Write out the listing below in full and exactly, leaving out every picture.
------ INPUT MATERIAL ------
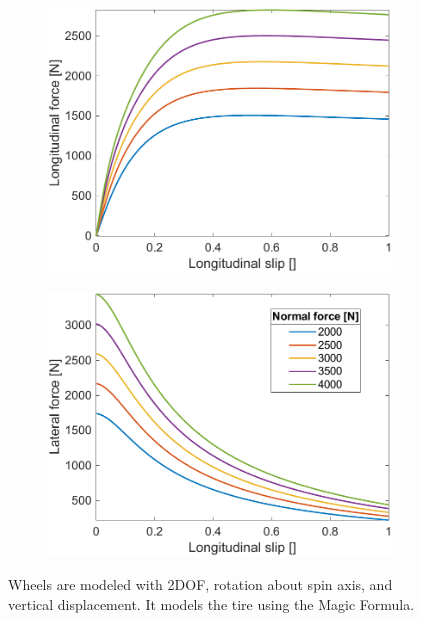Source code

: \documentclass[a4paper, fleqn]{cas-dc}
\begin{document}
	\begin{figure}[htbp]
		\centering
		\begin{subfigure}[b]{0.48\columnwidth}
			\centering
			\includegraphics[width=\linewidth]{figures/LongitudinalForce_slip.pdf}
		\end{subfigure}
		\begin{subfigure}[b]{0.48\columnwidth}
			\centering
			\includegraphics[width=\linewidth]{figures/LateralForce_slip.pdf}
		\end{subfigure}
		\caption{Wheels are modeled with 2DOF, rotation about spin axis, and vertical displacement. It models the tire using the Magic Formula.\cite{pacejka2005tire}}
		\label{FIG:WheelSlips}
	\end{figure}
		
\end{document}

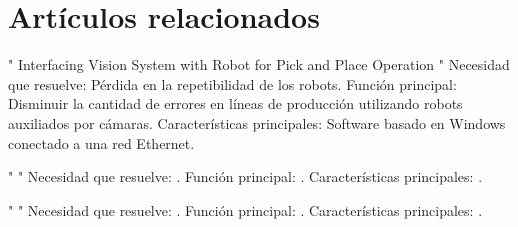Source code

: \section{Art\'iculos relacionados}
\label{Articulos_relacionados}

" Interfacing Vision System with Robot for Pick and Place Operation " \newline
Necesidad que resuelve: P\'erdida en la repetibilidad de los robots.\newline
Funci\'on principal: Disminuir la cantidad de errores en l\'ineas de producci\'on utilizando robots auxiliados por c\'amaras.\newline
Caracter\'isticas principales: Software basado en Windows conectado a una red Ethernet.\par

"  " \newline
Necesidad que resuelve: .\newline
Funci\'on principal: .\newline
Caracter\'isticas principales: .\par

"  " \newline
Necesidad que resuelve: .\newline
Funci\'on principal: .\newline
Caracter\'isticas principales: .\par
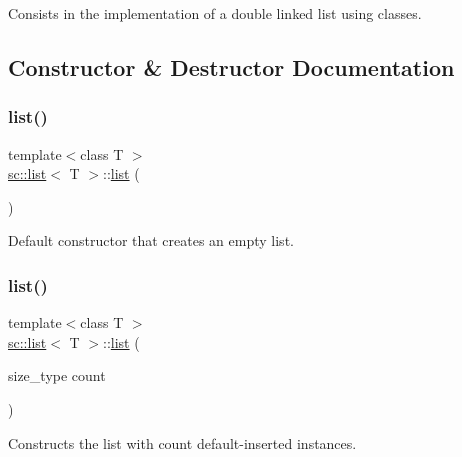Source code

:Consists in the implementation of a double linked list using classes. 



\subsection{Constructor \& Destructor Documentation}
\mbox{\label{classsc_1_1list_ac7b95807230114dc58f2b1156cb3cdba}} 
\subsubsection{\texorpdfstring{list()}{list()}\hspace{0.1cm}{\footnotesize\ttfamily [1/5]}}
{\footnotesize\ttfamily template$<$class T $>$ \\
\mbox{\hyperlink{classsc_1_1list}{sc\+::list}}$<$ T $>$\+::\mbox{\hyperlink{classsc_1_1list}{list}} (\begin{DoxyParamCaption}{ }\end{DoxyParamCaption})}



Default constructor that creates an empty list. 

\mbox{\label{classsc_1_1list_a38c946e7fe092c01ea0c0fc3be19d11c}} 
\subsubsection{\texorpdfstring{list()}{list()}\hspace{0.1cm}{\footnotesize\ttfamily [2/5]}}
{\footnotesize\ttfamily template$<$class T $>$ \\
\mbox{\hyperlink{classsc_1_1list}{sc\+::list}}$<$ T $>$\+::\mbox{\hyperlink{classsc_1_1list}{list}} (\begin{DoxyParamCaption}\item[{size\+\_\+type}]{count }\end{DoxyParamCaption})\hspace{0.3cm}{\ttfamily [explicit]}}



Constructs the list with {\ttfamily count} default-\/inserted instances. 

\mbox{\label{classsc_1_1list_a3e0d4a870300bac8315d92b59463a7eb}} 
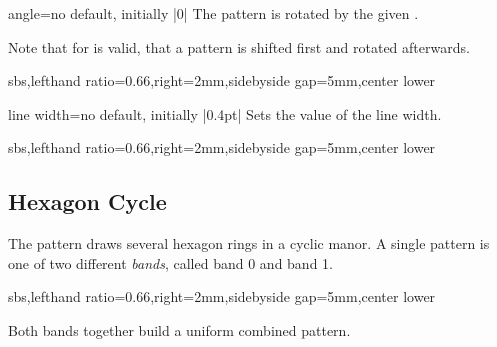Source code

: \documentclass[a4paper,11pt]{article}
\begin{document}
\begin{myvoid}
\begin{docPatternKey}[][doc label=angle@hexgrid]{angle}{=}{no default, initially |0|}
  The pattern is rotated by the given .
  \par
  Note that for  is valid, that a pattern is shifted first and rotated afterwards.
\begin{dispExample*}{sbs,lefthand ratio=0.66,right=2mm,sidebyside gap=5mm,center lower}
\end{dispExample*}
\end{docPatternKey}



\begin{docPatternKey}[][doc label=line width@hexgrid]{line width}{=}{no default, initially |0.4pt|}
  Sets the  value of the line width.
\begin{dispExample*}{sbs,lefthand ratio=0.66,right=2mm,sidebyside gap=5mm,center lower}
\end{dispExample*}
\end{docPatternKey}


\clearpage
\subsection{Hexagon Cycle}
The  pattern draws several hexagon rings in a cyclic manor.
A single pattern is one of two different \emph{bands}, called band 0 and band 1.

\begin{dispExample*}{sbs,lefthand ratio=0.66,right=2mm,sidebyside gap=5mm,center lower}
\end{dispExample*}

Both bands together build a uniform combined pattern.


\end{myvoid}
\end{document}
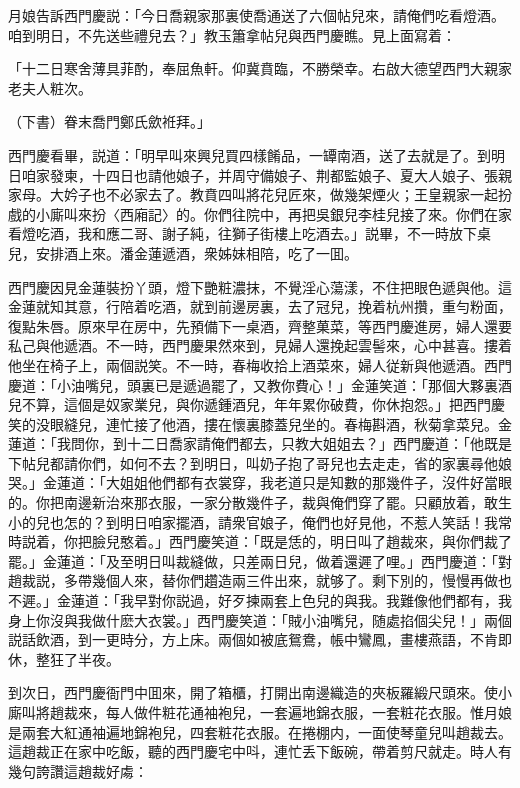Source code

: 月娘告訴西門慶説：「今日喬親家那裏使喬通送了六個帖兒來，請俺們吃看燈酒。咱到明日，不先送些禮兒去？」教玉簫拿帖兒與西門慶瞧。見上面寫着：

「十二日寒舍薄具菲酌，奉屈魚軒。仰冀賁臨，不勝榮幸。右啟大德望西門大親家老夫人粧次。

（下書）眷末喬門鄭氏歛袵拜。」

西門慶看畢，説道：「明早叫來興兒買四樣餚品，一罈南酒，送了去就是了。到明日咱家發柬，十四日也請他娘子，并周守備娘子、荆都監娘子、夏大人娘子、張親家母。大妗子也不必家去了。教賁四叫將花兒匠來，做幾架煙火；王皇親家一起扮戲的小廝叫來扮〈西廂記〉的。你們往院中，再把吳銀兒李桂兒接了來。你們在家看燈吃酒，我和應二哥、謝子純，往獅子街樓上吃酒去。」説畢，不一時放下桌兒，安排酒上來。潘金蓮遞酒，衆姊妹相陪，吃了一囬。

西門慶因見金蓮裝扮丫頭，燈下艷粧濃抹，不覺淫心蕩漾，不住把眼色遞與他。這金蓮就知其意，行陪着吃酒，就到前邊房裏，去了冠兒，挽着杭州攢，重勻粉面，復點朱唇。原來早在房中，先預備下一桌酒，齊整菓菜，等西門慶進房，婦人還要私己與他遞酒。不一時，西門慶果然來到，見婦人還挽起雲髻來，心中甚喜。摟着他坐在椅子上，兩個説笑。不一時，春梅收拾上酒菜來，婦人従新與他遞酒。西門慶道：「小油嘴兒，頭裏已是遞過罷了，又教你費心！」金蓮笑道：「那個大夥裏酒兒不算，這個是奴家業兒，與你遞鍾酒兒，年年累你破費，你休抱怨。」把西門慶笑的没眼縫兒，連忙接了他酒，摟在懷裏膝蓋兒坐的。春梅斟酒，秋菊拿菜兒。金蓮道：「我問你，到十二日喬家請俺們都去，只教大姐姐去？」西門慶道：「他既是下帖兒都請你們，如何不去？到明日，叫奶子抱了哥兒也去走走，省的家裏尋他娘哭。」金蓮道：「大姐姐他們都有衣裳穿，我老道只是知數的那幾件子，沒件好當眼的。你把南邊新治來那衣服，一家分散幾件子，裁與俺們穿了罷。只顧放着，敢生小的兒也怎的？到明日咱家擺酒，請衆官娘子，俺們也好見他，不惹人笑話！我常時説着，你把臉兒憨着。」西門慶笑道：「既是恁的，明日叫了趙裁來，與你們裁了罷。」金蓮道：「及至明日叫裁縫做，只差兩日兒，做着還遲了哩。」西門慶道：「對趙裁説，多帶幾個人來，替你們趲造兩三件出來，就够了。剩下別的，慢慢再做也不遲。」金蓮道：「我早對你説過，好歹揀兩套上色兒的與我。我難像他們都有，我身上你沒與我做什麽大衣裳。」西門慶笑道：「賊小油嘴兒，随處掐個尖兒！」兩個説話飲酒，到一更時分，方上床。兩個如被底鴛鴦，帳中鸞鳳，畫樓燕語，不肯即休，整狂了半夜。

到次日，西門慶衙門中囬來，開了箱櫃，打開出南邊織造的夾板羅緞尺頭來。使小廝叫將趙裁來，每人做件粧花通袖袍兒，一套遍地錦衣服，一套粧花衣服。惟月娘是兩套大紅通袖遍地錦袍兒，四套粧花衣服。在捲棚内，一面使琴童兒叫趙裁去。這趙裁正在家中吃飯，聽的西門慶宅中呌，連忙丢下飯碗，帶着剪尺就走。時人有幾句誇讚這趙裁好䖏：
------
**RESULT**
Source code

: \documentclass[a4paper, fleqn]{cas-dc}
\begin{document}
	\begin{figure}[htbp]
		\centering
		\begin{subfigure}[b]{0.48\columnwidth}
			\centering
			\includegraphics[width=\linewidth]{figures/LongitudinalForce_slip.pdf}
		\end{subfigure}
		\begin{subfigure}[b]{0.48\columnwidth}
			\centering
			\includegraphics[width=\linewidth]{figures/LateralForce_slip.pdf}
		\end{subfigure}
		\caption{Wheels are modeled with 2DOF, rotation about spin axis, and vertical displacement. It models the tire using the Magic Formula.\cite{pacejka2005tire}}
		\label{FIG:WheelSlips}
	\end{figure}
		
\end{document}

Source code

: \section{Art\'iculos relacionados}
\label{Articulos_relacionados}

" Interfacing Vision System with Robot for Pick and Place Operation " \newline
Necesidad que resuelve: P\'erdida en la repetibilidad de los robots.\newline
Funci\'on principal: Disminuir la cantidad de errores en l\'ineas de producci\'on utilizando robots auxiliados por c\'amaras.\newline
Caracter\'isticas principales: Software basado en Windows conectado a una red Ethernet.\par

"  " \newline
Necesidad que resuelve: .\newline
Funci\'on principal: .\newline
Caracter\'isticas principales: .\par

"  " \newline
Necesidad que resuelve: .\newline
Funci\'on principal: .\newline
Caracter\'isticas principales: .\par
Source code

:Consists in the implementation of a double linked list using classes. 



\subsection{Constructor \& Destructor Documentation}
\mbox{\label{classsc_1_1list_ac7b95807230114dc58f2b1156cb3cdba}} 
\subsubsection{\texorpdfstring{list()}{list()}\hspace{0.1cm}{\footnotesize\ttfamily [1/5]}}
{\footnotesize\ttfamily template$<$class T $>$ \\
\mbox{\hyperlink{classsc_1_1list}{sc\+::list}}$<$ T $>$\+::\mbox{\hyperlink{classsc_1_1list}{list}} (\begin{DoxyParamCaption}{ }\end{DoxyParamCaption})}



Default constructor that creates an empty list. 

\mbox{\label{classsc_1_1list_a38c946e7fe092c01ea0c0fc3be19d11c}} 
\subsubsection{\texorpdfstring{list()}{list()}\hspace{0.1cm}{\footnotesize\ttfamily [2/5]}}
{\footnotesize\ttfamily template$<$class T $>$ \\
\mbox{\hyperlink{classsc_1_1list}{sc\+::list}}$<$ T $>$\+::\mbox{\hyperlink{classsc_1_1list}{list}} (\begin{DoxyParamCaption}\item[{size\+\_\+type}]{count }\end{DoxyParamCaption})\hspace{0.3cm}{\ttfamily [explicit]}}



Constructs the list with {\ttfamily count} default-\/inserted instances. 

\mbox{\label{classsc_1_1list_a3e0d4a870300bac8315d92b59463a7eb}} 
Source code

: \documentclass[a4paper,11pt]{article}
\begin{document}
\begin{myvoid}
\begin{docPatternKey}[][doc label=angle@hexgrid]{angle}{=}{no default, initially |0|}
  The pattern is rotated by the given .
  \par
  Note that for  is valid, that a pattern is shifted first and rotated afterwards.
\begin{dispExample*}{sbs,lefthand ratio=0.66,right=2mm,sidebyside gap=5mm,center lower}
\end{dispExample*}
\end{docPatternKey}



\begin{docPatternKey}[][doc label=line width@hexgrid]{line width}{=}{no default, initially |0.4pt|}
  Sets the  value of the line width.
\begin{dispExample*}{sbs,lefthand ratio=0.66,right=2mm,sidebyside gap=5mm,center lower}
\end{dispExample*}
\end{docPatternKey}


\clearpage
\subsection{Hexagon Cycle}
The  pattern draws several hexagon rings in a cyclic manor.
A single pattern is one of two different \emph{bands}, called band 0 and band 1.

\begin{dispExample*}{sbs,lefthand ratio=0.66,right=2mm,sidebyside gap=5mm,center lower}
\end{dispExample*}

Both bands together build a uniform combined pattern.


\end{myvoid}
\end{document}
Source code

: 月娘告訴西門慶説：「今日喬親家那裏使喬通送了六個帖兒來，請俺們吃看燈酒。咱到明日，不先送些禮兒去？」教玉簫拿帖兒與西門慶瞧。見上面寫着：

「十二日寒舍薄具菲酌，奉屈魚軒。仰冀賁臨，不勝榮幸。右啟大德望西門大親家老夫人粧次。

（下書）眷末喬門鄭氏歛袵拜。」

西門慶看畢，説道：「明早叫來興兒買四樣餚品，一罈南酒，送了去就是了。到明日咱家發柬，十四日也請他娘子，并周守備娘子、荆都監娘子、夏大人娘子、張親家母。大妗子也不必家去了。教賁四叫將花兒匠來，做幾架煙火；王皇親家一起扮戲的小廝叫來扮〈西廂記〉的。你們往院中，再把吳銀兒李桂兒接了來。你們在家看燈吃酒，我和應二哥、謝子純，往獅子街樓上吃酒去。」説畢，不一時放下桌兒，安排酒上來。潘金蓮遞酒，衆姊妹相陪，吃了一囬。

西門慶因見金蓮裝扮丫頭，燈下艷粧濃抹，不覺淫心蕩漾，不住把眼色遞與他。這金蓮就知其意，行陪着吃酒，就到前邊房裏，去了冠兒，挽着杭州攢，重勻粉面，復點朱唇。原來早在房中，先預備下一桌酒，齊整菓菜，等西門慶進房，婦人還要私己與他遞酒。不一時，西門慶果然來到，見婦人還挽起雲髻來，心中甚喜。摟着他坐在椅子上，兩個説笑。不一時，春梅收拾上酒菜來，婦人従新與他遞酒。西門慶道：「小油嘴兒，頭裏已是遞過罷了，又教你費心！」金蓮笑道：「那個大夥裏酒兒不算，這個是奴家業兒，與你遞鍾酒兒，年年累你破費，你休抱怨。」把西門慶笑的没眼縫兒，連忙接了他酒，摟在懷裏膝蓋兒坐的。春梅斟酒，秋菊拿菜兒。金蓮道：「我問你，到十二日喬家請俺們都去，只教大姐姐去？」西門慶道：「他既是下帖兒都請你們，如何不去？到明日，叫奶子抱了哥兒也去走走，省的家裏尋他娘哭。」金蓮道：「大姐姐他們都有衣裳穿，我老道只是知數的那幾件子，沒件好當眼的。你把南邊新治來那衣服，一家分散幾件子，裁與俺們穿了罷。只顧放着，敢生小的兒也怎的？到明日咱家擺酒，請衆官娘子，俺們也好見他，不惹人笑話！我常時説着，你把臉兒憨着。」西門慶笑道：「既是恁的，明日叫了趙裁來，與你們裁了罷。」金蓮道：「及至明日叫裁縫做，只差兩日兒，做着還遲了哩。」西門慶道：「對趙裁説，多帶幾個人來，替你們趲造兩三件出來，就够了。剩下別的，慢慢再做也不遲。」金蓮道：「我早對你説過，好歹揀兩套上色兒的與我。我難像他們都有，我身上你沒與我做什麽大衣裳。」西門慶笑道：「賊小油嘴兒，随處掐個尖兒！」兩個説話飲酒，到一更時分，方上床。兩個如被底鴛鴦，帳中鸞鳳，畫樓燕語，不肯即休，整狂了半夜。

到次日，西門慶衙門中囬來，開了箱櫃，打開出南邊織造的夾板羅緞尺頭來。使小廝叫將趙裁來，每人做件粧花通袖袍兒，一套遍地錦衣服，一套粧花衣服。惟月娘是兩套大紅通袖遍地錦袍兒，四套粧花衣服。在捲棚内，一面使琴童兒叫趙裁去。這趙裁正在家中吃飯，聽的西門慶宅中呌，連忙丢下飯碗，帶着剪尺就走。時人有幾句誇讚這趙裁好䖏：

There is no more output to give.